On Behalf of | Jul 13, 2017 | Criminal Defense

When you receive insider information about a company — such as from an employee who works at the company — and you make profitable transactions based on the insider information, you could be violating Securities and Exchange Commission laws. Specifically, you could be committing an insider trading violation.

The SEC takes a serious approach to finding alleged violators of insider trading laws. In one recent case, the SEC accused a man of insider trading after he searched on Google “how sec detect unusual trade.”

SEC alleges $120,000 in illegal profits due to insider trades

According to the SEC, the man searched for information about how the SEC detects people who commit insider trading, and then he carried out a slew of stocks and options transactions that brought him $120,000 in profits.
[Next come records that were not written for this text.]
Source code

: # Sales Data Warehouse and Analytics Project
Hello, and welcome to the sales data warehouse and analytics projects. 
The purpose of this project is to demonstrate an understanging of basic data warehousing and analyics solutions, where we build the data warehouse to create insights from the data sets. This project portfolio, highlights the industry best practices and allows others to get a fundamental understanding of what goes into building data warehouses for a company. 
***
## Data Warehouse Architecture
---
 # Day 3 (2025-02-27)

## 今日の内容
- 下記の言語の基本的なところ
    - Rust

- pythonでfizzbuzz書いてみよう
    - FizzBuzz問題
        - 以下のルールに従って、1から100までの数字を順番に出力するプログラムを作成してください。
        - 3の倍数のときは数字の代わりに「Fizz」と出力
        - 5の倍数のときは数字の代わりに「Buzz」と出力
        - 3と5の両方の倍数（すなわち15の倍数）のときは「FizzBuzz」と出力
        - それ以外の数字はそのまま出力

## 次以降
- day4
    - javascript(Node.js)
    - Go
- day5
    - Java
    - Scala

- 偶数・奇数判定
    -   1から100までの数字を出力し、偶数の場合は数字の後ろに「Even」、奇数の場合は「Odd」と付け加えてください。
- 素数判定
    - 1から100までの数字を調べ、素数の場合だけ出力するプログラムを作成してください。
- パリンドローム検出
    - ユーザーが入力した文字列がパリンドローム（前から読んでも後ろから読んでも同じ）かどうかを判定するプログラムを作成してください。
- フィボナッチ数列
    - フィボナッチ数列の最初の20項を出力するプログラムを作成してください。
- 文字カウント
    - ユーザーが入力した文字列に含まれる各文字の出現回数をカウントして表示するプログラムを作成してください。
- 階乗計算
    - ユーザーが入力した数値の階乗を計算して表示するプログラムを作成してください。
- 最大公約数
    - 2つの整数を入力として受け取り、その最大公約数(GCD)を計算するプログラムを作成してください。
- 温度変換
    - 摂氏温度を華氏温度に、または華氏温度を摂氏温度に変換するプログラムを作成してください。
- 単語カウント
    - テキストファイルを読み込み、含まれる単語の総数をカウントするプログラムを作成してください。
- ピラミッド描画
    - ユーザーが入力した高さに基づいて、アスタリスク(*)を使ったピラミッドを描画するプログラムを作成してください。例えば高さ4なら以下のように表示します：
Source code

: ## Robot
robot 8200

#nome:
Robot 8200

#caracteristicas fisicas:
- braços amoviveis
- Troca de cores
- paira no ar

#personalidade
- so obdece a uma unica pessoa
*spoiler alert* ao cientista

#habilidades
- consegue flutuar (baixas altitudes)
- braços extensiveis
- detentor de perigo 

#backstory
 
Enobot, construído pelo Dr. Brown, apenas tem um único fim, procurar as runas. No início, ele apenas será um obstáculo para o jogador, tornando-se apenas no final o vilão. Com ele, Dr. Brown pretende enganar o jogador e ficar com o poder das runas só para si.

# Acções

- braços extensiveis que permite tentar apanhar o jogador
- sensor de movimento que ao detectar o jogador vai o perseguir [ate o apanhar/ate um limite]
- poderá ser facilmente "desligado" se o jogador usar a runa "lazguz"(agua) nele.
In addition to the phrasing referenced above, the SEC says the man also searched Google with the phrase “insider trading in an international account.” The SEC has accused the man of profiting from information he received from his wife who works at the law firm Linklaters. The SEC has since arrested the man, and Linklaters has since suspended his wife from employment. The SEC did not include the wife in its criminal charges.

As for the trades in question, he was accused of buying securities in Stillwater Mining and Mattress Firm. Linklaters had been working to complete acquisition deals for both companies. Following the acquisitions, the man sold his holdings to receive big financial profits.

Prosecutors allege that the investor attempted to hide his trades by carrying them out through his mother’s name. The SEC detected the alleged insider trades, however, by the fact that the trades were profitable and the same law firm advised on the merger deals.

The man will now face charges of wire fraud and securities fraud in Federal court. As an employee and postdoctoral student at MIT, authorities arrested him in Boston and prosecutors will try his case in federal court in Boston.

Not all accused of crimes are guilty

It’s important to remember that when we gather information from a news article we are only hearing one side of the story. No court will view a person as guilty when he or she is accused of a crime in Colorado or elsewhere in the United States. Every person will remain innocent until — and only if — he or she is proved to be guilty beyond a reasonable doubt in court.